Sorin Group (Milan, Italy) reported receiving CE marking for its new Cobalt Chrome coronary carbostent, the Chrono stent. The company said that Chrono will be “fully released” in Europe and all the CE mark countries. Sorin said that since its recent introduction as a new material for coronary stents, Cobalt Chrome has demonstrated “excellent characteristics including higher mechanical strength and radiopacity than stainless steel.” It said that its advantages are enhanced by a stent design engineered to provide more flexibility and a new delivery system, PTS (Progressive Transition System), which ensures reliable access to distal and tortuous anatomies.

The stent also features two radiopaque markers at each end of the stent to guarantee accurate placement at the target lesion. Chrono is coated with Carbofilm, a Sorin proprietary coating that has demonstrated improved hemo- and bio-compatibility of the stent and to reduce stent thrombosis in a number of registries and randomized trials.

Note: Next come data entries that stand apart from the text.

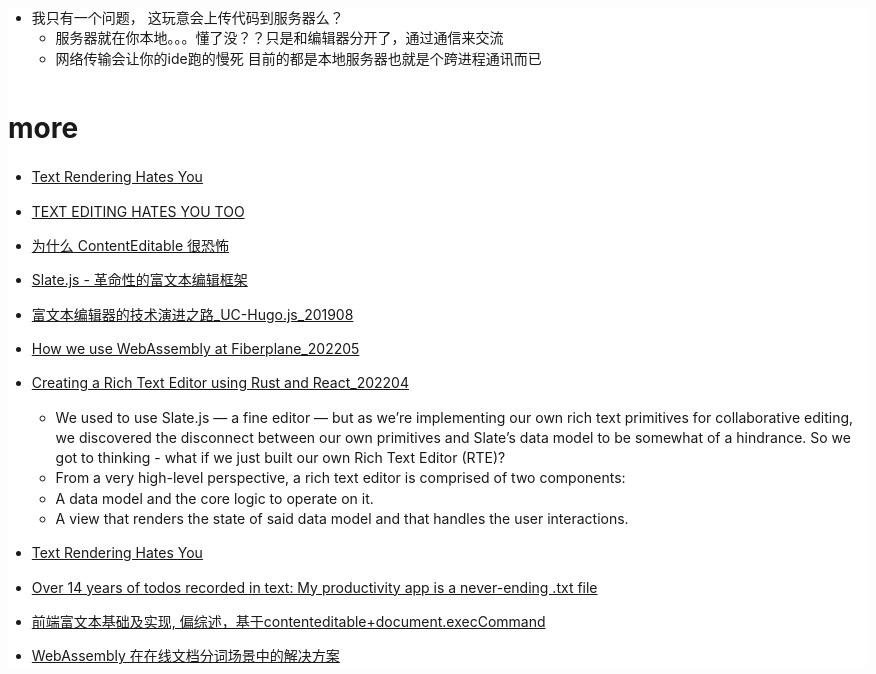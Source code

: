 - 我只有一个问题， 这玩意会上传代码到服务器么？
  - 服务器就在你本地。。。懂了没？？只是和编辑器分开了，通过通信来交流
  - 网络传输会让你的ide跑的慢死 目前的都是本地服务器也就是个跨进程通讯而已
# more
- [Text Rendering Hates You](https://gankra.github.io/blah/text-hates-you/)
- [TEXT EDITING HATES YOU TOO](https://lord.io/text-editing-hates-you-too/)

- [为什么 ContentEditable 很恐怖](https://www.oschina.net/translate/why-contenteditable-is-terrible)

- [Slate.js - 革命性的富文本编辑框架](https://s1973.top/blog/0015499011852838c3eb8e0d6d14a3f97bee6e61fa1cd26000)

- [富文本编辑器的技术演进之路_UC-Hugo.js_201908](https://developer.aliyun.com/article/712971)

- [How we use WebAssembly at Fiberplane_202205](https://fiberplane.dev/blog/how-we-use-webassembly-at-fiberplane/)
- [Creating a Rich Text Editor using Rust and React_202204](https://fiberplane.dev/blog/creating-a-rich-text-editor-using-rust-and-react/)
  - We used to use Slate.js — a fine editor — but as we’re implementing our own rich text primitives for collaborative editing, we discovered the disconnect between our own primitives and Slate’s data model to be somewhat of a hindrance. So we got to thinking - what if we just built our own Rich Text Editor (RTE)?
  - From a very high-level perspective, a rich text editor is comprised of two components:
  - A data model and the core logic to operate on it.
  - A view that renders the state of said data model and that handles the user interactions.

- [Text Rendering Hates You](https://gankra.github.io/blah/text-hates-you/)

- [Over 14 years of todos recorded in text: My productivity app is a never-ending .txt file](https://jeffhuang.com/productivity_text_file/)

- [前端富文本基础及实现, 偏综述，基于contenteditable+document.execCommand](https://juejin.cn/post/7124839474575441934)

- [WebAssembly 在在线文档分词场景中的解决方案](https://github.com/YingshanDeng/wasm-cppjieba/issues/1)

Chrono features extremely thin struts and the lowest crossing profile, providing flexibility without compromising radial strength and a new tapered tip giving excellent crossability.

The company said that the first implants in Europe have demonstrated the benefits of Chrono in the treatment of complex and distal anatomies. Chrono “has shown excellent procedural performance even in complex and challenging lesions, where deliverability is a main issue,” said Professor Bartorelli of Monzino Centro Cardiologico (Milan).

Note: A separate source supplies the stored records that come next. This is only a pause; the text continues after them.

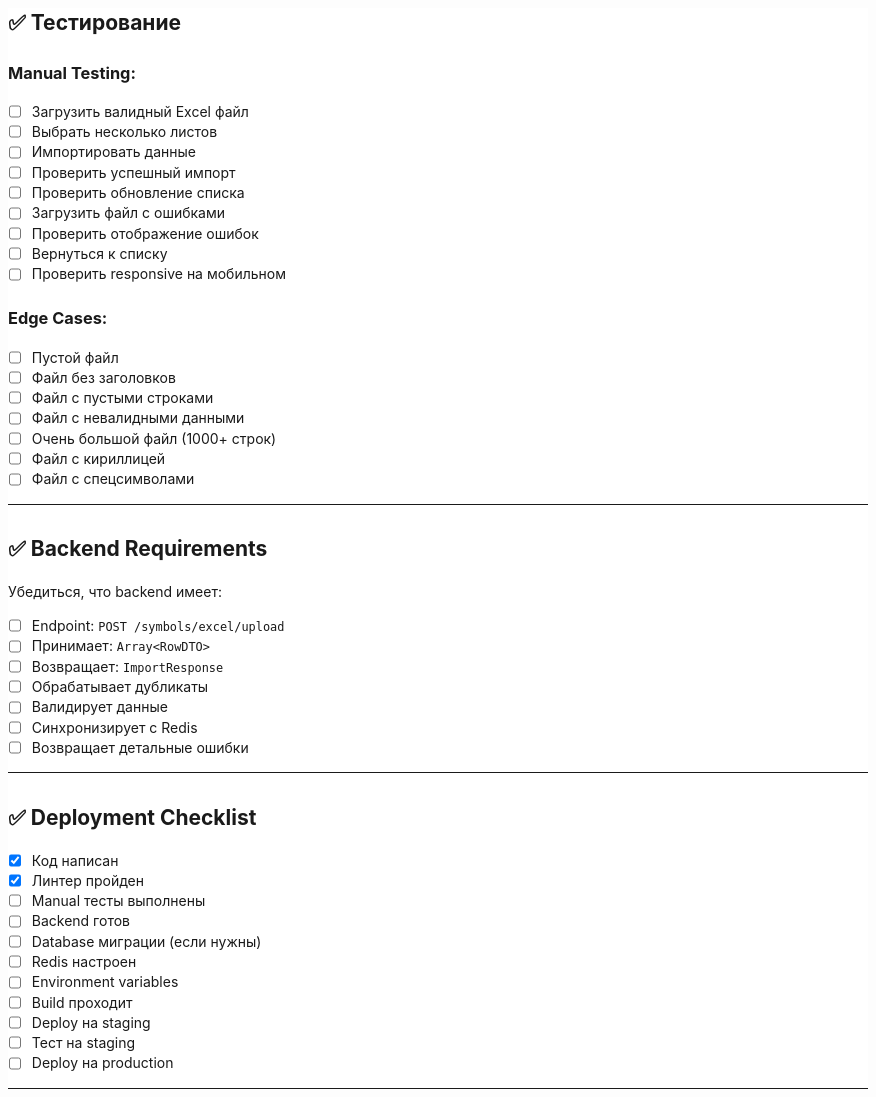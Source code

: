 ## ✅ Тестирование

### Manual Testing:

- [ ] Загрузить валидный Excel файл
- [ ] Выбрать несколько листов
- [ ] Импортировать данные
- [ ] Проверить успешный импорт
- [ ] Проверить обновление списка
- [ ] Загрузить файл с ошибками
- [ ] Проверить отображение ошибок
- [ ] Вернуться к списку
- [ ] Проверить responsive на мобильном

### Edge Cases:

- [ ] Пустой файл
- [ ] Файл без заголовков
- [ ] Файл с пустыми строками
- [ ] Файл с невалидными данными
- [ ] Очень большой файл (1000+ строк)
- [ ] Файл с кириллицей
- [ ] Файл с спецсимволами

---

## ✅ Backend Requirements

Убедиться, что backend имеет:

- [ ] Endpoint: `POST /symbols/excel/upload`
- [ ] Принимает: `Array<RowDTO>`
- [ ] Возвращает: `ImportResponse`
- [ ] Обрабатывает дубликаты
- [ ] Валидирует данные
- [ ] Синхронизирует с Redis
- [ ] Возвращает детальные ошибки

---

## ✅ Deployment Checklist

- [x] Код написан
- [x] Линтер пройден
- [ ] Manual тесты выполнены
- [ ] Backend готов
- [ ] Database миграции (если нужны)
- [ ] Redis настроен
- [ ] Environment variables
- [ ] Build проходит
- [ ] Deploy на staging
- [ ] Тест на staging
- [ ] Deploy на production

---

AGA to study PFO/migraine link in Europe

AGA Medical (Golden Valley, Minnesota) reported that it has received approval from the Cantonal Ethical committee in Bern, Switzerland, to initiate enrollment in a new study examining the connections between migraine headaches and patent foramen ovale (PFO), a heart defect found in more than 20% of all adults. The company also recently reported FDA approval for a similar trial in the U.S.

The device is implanted via a catheter inserted in the patient’s groin. The procedure typically takes from one hour to as little as 15 minutes among experienced physicians, and the patient is able to go home in less than 24 hours, according to the company.

The PRIMA (Patent foramen ovale closure Reduction In Migraine with Aura) trial is a prospective, randomized, two-arm, multicenter trial to determine whether patients who undergo closure of a PFO with the company’s Amplatzer device have a reduction in both the number and severity of migraine headaches. The study is expected to enroll about 120 patients at up to eight medical centers in Europe.

“The causes of migraine are still not clearly understood. If the results of the trial are positive, PFO closure may prove to be the first treatment that eliminates the cause of one form of migraine, instead of treating only the symptoms,” said Dr. Heinrich Mattle, co-director of the Department of Neurology, University Hospital (Bern) and principal neurology investigator. “In addition to potentially resolving a major health concern in a specific group of patients, we may learn important factors in the origins of migraine that could advance treatment in other areas as well.”

AGA said that recent studies indicate that a significant number of patients experience a reduction in the frequency and severity of migraine headaches following closure of a PFO. The Amplatzer PFO Occluder offers a less-invasive alternative to open-heart surgery for closing a PFO. The randomized trial is designed for comparative evaluation of the effectiveness of PFO closure in migraine reduction.

Transplant monitoring study at ISHLT

A recent study shows promise for cardiac transplant patient monitoring with new noninvasive procedures to help predict organ rejection. Mandeep Mehra, MD, head of the Division of Cardiology at the University of Maryland School of Medicine (Baltimore), presented the study in Madrid at the 26th Annual Meeting and Scientific Sessions of the International Society for Heart and Lung Transplantation.

The study was sponsored by XDx (South San Francisco), whose laboratory provides the gene expression testing service, the AlloMap test, used in this investigation. Data from the study show that a gene expression pattern in heart transplant patients, initially validated to detect the absence of ongoing acute cellular rejection, can anticipate acute cellular rejection.

The study examined the messenger RNA gene expression patterns of 104 heart transplant recipients at least one-month post transplant who showed no signs of current rejection on biopsy. Of the sample, 39 patients developed acute cellular rejection within 12 weeks, and on average, higher gene test scores were noted for those future rejectors, compared to those who remained rejection-free.

The genes actively predictive of rejection were those modified by corticosteroids, a backbone of immunosuppressive drug therapy in transplantation. Similarly, following treatment of rejection, the gene expression patterns showed improvement toward the baseline. These findings were examined further in a series of 192 representative patients, demonstrating a negative predictive value of 98.9% for a gene expression score that indicated quiescence.